I don't speak for Goodyear and they don't speak for me.  We're both happy.
+=+=+=+=+=+=+=+=+=+=+=+=+=+=+=+=+=+=+=+=+=+=+=+=+=+=+=+=+=+=+=+=+=+=+=+=+=+=+

>>> Herc Silverstein writes:

  Herc> We have a cluster (in Google gcp) which has a few partitions set up to
  Herc> auto-scale, but one partition is set up to not autoscale. The desired
  Herc> state is for all of the nodes in this non-autoscaled partition
  Herc> (SuspendExcParts=3Dgpu-t4-4x-ondemand) to continue running uninterrupted.

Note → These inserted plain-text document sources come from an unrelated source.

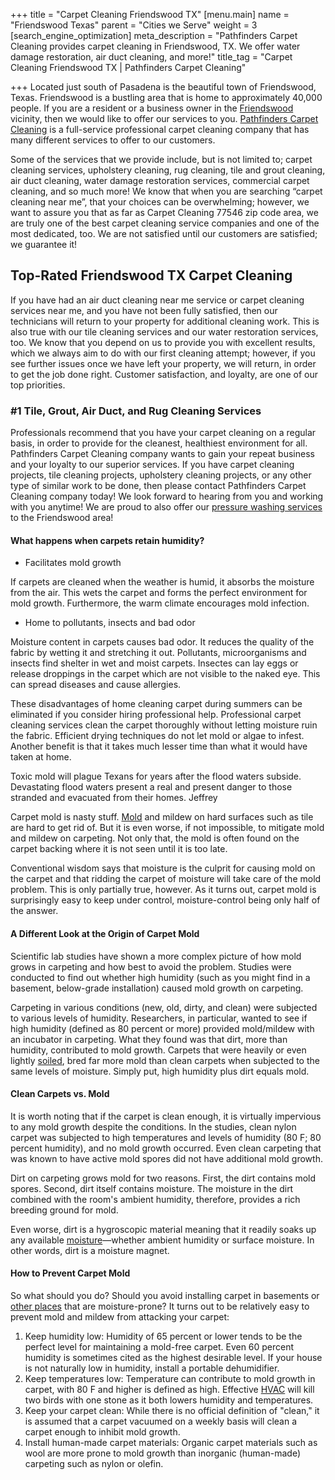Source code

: +++
title = "Carpet Cleaning Friendswood TX"
[menu.main]
name = "Friendswood Texas"
parent = "Cities we Serve"
weight = 3
[search_engine_optimization]
meta_description = "Pathfinders Carpet Cleaning provides carpet cleaning in Friendswood, TX. We offer water damage restoration, air duct cleaning, and more!"
title_tag = "Carpet Cleaning Friendswood TX | Pathfinders Carpet Cleaning"

+++
Located just south of Pasadena is the beautiful town of Friendswood, Texas. Friendswood is a bustling area that is home to approximately 40,000 people. If you are a resident or a business owner in the [Friendswood](https://www.ci.friendswood.tx.us/) vicinity, then we would like to offer our services to you. [Pathfinders Carpet Cleaning](https://www.pathfinderscarpetcleaning.com/) is a full-service professional carpet cleaning company that has many different services to offer to our customers.

Some of the services that we provide include, but is not limited to; carpet cleaning services, upholstery cleaning, rug cleaning, tile and grout cleaning, air duct cleaning, water damage restoration services, commercial carpet cleaning, and so much more! We know that when you are searching “carpet cleaning near me”, that your choices can be overwhelming; however, we want to assure you that as far as Carpet Cleaning 77546 zip code area, we are truly one of the best carpet cleaning service companies and one of the most dedicated, too. We are not satisfied until our customers are satisfied; we guarantee it!

## Top-Rated Friendswood TX Carpet Cleaning

If you have had an air duct cleaning near me service or carpet cleaning services near me, and you have not been fully satisfied, then our technicians will return to your property for additional cleaning work. This is also true with our tile cleaning services and our water restoration services, too. We know that you depend on us to provide you with excellent results, which we always aim to do with our first cleaning attempt; however, if you see further issues once we have left your property, we will return, in order to get the job done right. Customer satisfaction, and loyalty, are one of our top priorities.

### #1 Tile, Grout, Air Duct, and Rug Cleaning Services

Professionals recommend that you have your carpet cleaning on a regular basis, in order to provide for the cleanest, healthiest environment for all. Pathfinders Carpet Cleaning company wants to gain your repeat business and your loyalty to our superior services. If you have carpet cleaning projects, tile cleaning projects, upholstery cleaning projects, or any other type of similar work to be done, then please contact Pathfinders Carpet Cleaning company today! We look forward to hearing from you and working with you anytime! We are proud to also offer our [pressure washing services](https://www.pathfinderscarpetcleaning.com/pressure-washing-friendswood-tx/ "Pressure Washing") to the Friendswood area!

#### What happens when carpets retain humidity?

* Facilitates mold growth

If carpets are cleaned when the weather is humid, it absorbs the moisture from the air. This wets the carpet and forms the perfect environment for mold growth. Furthermore, the warm climate encourages mold infection.

* Home to pollutants, insects and bad odor

Moisture content in carpets causes bad odor. It reduces the quality of the fabric by wetting it and stretching it out. Pollutants, microorganisms and insects find shelter in wet and moist carpets. Insectes can lay eggs or release droppings in the carpet which are not visible to the naked eye. This can spread diseases and cause allergies.

These disadvantages of home cleaning carpet during summers can be eliminated if you consider hiring professional help. Professional carpet cleaning services clean the carpet thoroughly without letting moisture ruin the fabric. Efficient drying techniques do not let mold or algae to infest. Another benefit is that it takes much lesser time than what it would have taken at home.

Toxic mold will plague Texans for years after the flood waters subside. Devastating flood waters present a real and present danger to those stranded and evacuated from their homes. Jeffrey

Carpet mold is nasty stuff. [Mold](https://www.thespruce.com/how-to-get-rid-of-mold-4163846) and mildew on hard surfaces such as tile are hard to get rid of. But it is even worse, if not impossible, to mitigate mold and mildew on carpeting. Not only that, the mold is often found on the carpet backing where it is not seen until it is too late.

Conventional wisdom says that moisture is the culprit for causing mold on the carpet and that ridding the carpet of moisture will take care of the mold problem. This is only partially true, however. As it turns out, carpet mold is surprisingly easy to keep under control, moisture-control being only half of the answer.

#### A Different Look at the Origin of Carpet Mold

Scientific lab studies have shown a more complex picture of how mold grows in carpeting and how best to avoid the problem. Studies were conducted to find out whether high humidity (such as you might find in a basement, below-grade installation) caused mold growth on carpeting.

Carpeting in various conditions (new, old, dirty, and clean) were subjected to various levels of humidity. Researchers, in particular, wanted to see if high humidity (defined as 80 percent or more) provided mold/mildew with an incubator in carpeting. What they found was that dirt, more than humidity, contributed to mold growth. Carpets that were heavily or even lightly [soiled](https://www.thespruce.com/vacuum-before-carpet-cleaning-1909014), bred far more mold than clean carpets when subjected to the same levels of moisture. Simply put, high humidity plus dirt equals mold.

#### Clean Carpets vs. Mold

It is worth noting that if the carpet is clean enough, it is virtually impervious to any mold growth despite the conditions. In the studies, clean nylon carpet was subjected to high temperatures and levels of humidity (80 F; 80 percent humidity), and no mold growth occurred. Even clean carpeting that was known to have active mold spores did not have additional mold growth.

Dirt on carpeting grows mold for two reasons. First, the dirt contains mold spores. Second, dirt itself contains moisture. The moisture in the dirt combined with the room's ambient humidity, therefore, provides a rich breeding ground for mold.

Even worse, dirt is a hygroscopic material meaning that it readily soaks up any available [moisture](https://www.thespruce.com/humidifier-control-moisture-1908164)—whether ambient humidity or surface moisture. In other words, dirt is a moisture magnet.

#### How to Prevent Carpet Mold

So what should you do? Should you avoid installing carpet in basements or [other places](https://www.thespruce.com/how-to-make-carpet-in-bathrooms-work-1821656) that are moisture-prone? It turns out to be relatively easy to prevent mold and mildew from attacking your carpet:

1. Keep humidity low: Humidity of 65 percent or lower tends to be the perfect level for maintaining a mold-free carpet. Even 60 percent humidity is sometimes cited as the highest desirable level. If your house is not naturally low in humidity, install a portable dehumidifier.
2. Keep temperatures low: Temperature can contribute to mold growth in carpet, with 80 F and higher is defined as high. Effective [HVAC](https://www.thespruce.com/how-to-save-money-on-a-new-hvac-system-1388199) will kill two birds with one stone as it both lowers humidity and temperatures.
3. Keep your carpet clean: While there is no official definition of "clean," it is assumed that a carpet vacuumed on a weekly basis will clean a carpet enough to inhibit mold growth.
4. Install human-made carpet materials: Organic carpet materials such as wool are more prone to mold growth than inorganic (human-made) carpeting such as nylon or olefin.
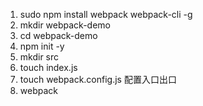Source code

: 1. sudo npm install webpack webpack-cli -g
2. mkdir webpack-demo
3. cd webpack-demo
4. npm init -y
5. mkdir src
6. touch index.js
7. touch webpack.config.js 配置入口出口
8. webpack
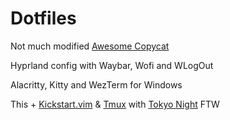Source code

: # Dotfiles

Not much modified [Awesome Copycat](https://github.com/lcpz/awesome-copycats)

Hyprland config with Waybar, Wofi and WLogOut

Alacritty, Kitty and WezTerm for Windows

This + [Kickstart.vim](https://github.com/nvim-lua/kickstart.nvim) & [Tmux](https://github.com/gpakosz/.tmux) with [Tokyo Night](https://github.com/janoamaral/tokyo-night-tmux) FTW
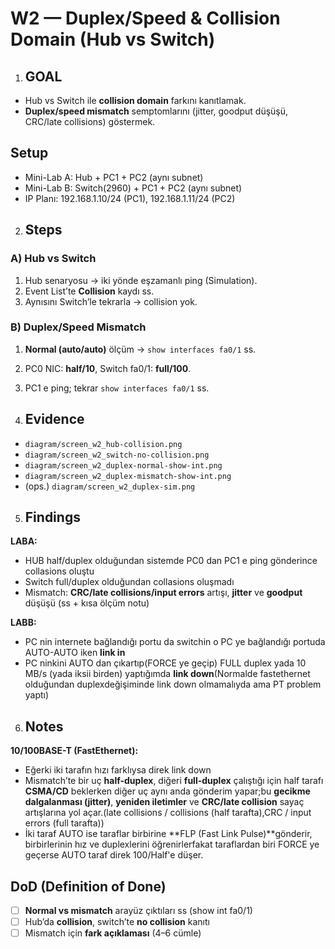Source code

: # W2 — Duplex/Speed & Collision Domain (Hub vs Switch)

1) ## GOAL
- Hub vs Switch ile **collision domain** farkını kanıtlamak.
- **Duplex/speed mismatch** semptomlarını (jitter, goodput düşüşü, CRC/late collisions) göstermek.

## Setup
- Mini-Lab A: Hub + PC1 + PC2 (aynı subnet)
- Mini-Lab B: Switch(2960) + PC1 + PC2 (aynı subnet)
- IP Planı: 192.168.1.10/24 (PC1), 192.168.1.11/24 (PC2)

2) ## Steps
### A) Hub vs Switch
1) Hub senaryosu → iki yönde eşzamanlı ping (Simulation).
2) Event List’te **Collision** kaydı ss.
3) Aynısını Switch’le tekrarla → collision yok.

### B) Duplex/Speed Mismatch
1) **Normal (auto/auto)** ölçüm → `show interfaces fa0/1` ss.
2) PC0 NIC: **half/10**, Switch fa0/1: **full/100**.
3) PC1 e ping; tekrar `show interfaces fa0/1` ss.


4) ## Evidence
- `diagram/screen_w2_hub-collision.png`
- `diagram/screen_w2_switch-no-collision.png`
- `diagram/screen_w2_duplex-normal-show-int.png`
- `diagram/screen_w2_duplex-mismatch-show-int.png`
- (ops.) `diagram/screen_w2_duplex-sim.png`


5) ## Findings
**LABA:**
- HUB half/duplex olduğundan sistemde PC0 dan PC1 e ping gönderince collasions oluştu
- Switch full/duplex olduğundan collasions oluşmadı
- Mismatch: **CRC/late collisions/input errors** artışı, **jitter** ve **goodput** düşüşü (ss + kısa ölçüm notu)

**LABB:**
- PC nin internete bağlandığı portu da switchin o PC ye bağlandığı portuda AUTO-AUTO iken **link in**
- PC ninkini AUTO dan çıkartıp(FORCE ye geçip) FULL duplex yada 10 MB/s (yada iksii birden) yaptığımda **link down**(Normalde fastethernet olduğundan duplexdeğişiminde link down olmamalıyda ama PT problem yaptı)


6) ## Notes
**10/100BASE-T (FastEthernet):**
- Eğerki iki tarafın hızı farklıysa direk link down
- Mismatch’te bir uç **half-duplex**, diğeri **full-duplex** çalıştığı için half tarafı **CSMA/CD** beklerken diğer uç aynı anda gönderim yapar;bu **gecikme dalgalanması (jitter)**, **yeniden iletimler** ve **CRC/late collision** sayaç artışlarına yol açar.(late collisions / collisions (half tarafta),CRC / input errors (full tarafta))
- İki taraf AUTO ise taraflar birbirine **FLP (Fast Link Pulse)**gönderir, birbirlerinin hız ve duplexlerini öğrenirlerfakat taraflardan biri FORCE ye geçerse AUTO taraf direk 100/Half'e düşer.





## DoD (Definition of Done)
- [ ] **Normal vs mismatch** arayüz çıktıları ss (show int fa0/1)
- [ ] Hub’da **collision**, switch’te **no collision** kanıtı
- [ ] Mismatch için **fark açıklaması** (4–6 cümle)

  Herc> However, we are finding that nodes periodically end up in the down*
  Herc> state and that we cannot get them back into a usable state.  This is
  Herc> using slurm 19.05.7
  Herc> 
  Herc> We have a script that runs periodically and checks the state of the
  Herc> nodes and takes action based on the state.  If the node is in a down
  Herc> state, then it gets terminated and if successfully terminated its state
  Herc> is set to power_down.  There is a short 1 second pause and then for
  Herc> those nodes that are in the POWERING_DOWN and not drained state they are
  Herc> set to RESUME.
  Herc> 
  Herc> Sometimes after we start up the node and it's running slurmd we cannot
  Herc> get some of these nodes back into a usable slurm state even after
  Herc> manually fiddling with its state.   It seems to go between idle* and
  Herc> down*.  But the node is there and we can log into it.
  Herc> 
  Herc> Does anyone have an idea of what might be going on?  And what we can do
  Herc> to get these nodes back into a usable (I guess "idle") state?
  Herc> 
  Herc> Thanks,
  Herc> 
  Herc> Herc
  Herc> 
  Herc> 
  Herc>